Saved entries
Start of Block

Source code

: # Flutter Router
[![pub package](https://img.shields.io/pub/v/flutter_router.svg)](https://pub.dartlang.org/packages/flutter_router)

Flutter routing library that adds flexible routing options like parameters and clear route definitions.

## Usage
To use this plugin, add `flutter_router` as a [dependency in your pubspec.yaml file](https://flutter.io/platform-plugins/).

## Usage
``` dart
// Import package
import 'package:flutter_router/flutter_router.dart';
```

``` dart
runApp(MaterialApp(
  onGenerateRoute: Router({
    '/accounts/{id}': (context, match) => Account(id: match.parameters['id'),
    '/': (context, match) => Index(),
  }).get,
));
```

End of Block

■ WORK ORDER
Each record should be returned precisely as written.

■ YOUR RESPONSE
Source code

: # Flutter Router
[![pub package](https://img.shields.io/pub/v/flutter_router.svg)](https://pub.dartlang.org/packages/flutter_router)

Flutter routing library that adds flexible routing options like parameters and clear route definitions.

## Usage
To use this plugin, add `flutter_router` as a [dependency in your pubspec.yaml file](https://flutter.io/platform-plugins/).

## Usage
``` dart
// Import package
import 'package:flutter_router/flutter_router.dart';
```

``` dart
runApp(MaterialApp(
  onGenerateRoute: Router({
    '/accounts/{id}': (context, match) => Account(id: match.parameters['id'),
    '/': (context, match) => Index(),
  }).get,
));
```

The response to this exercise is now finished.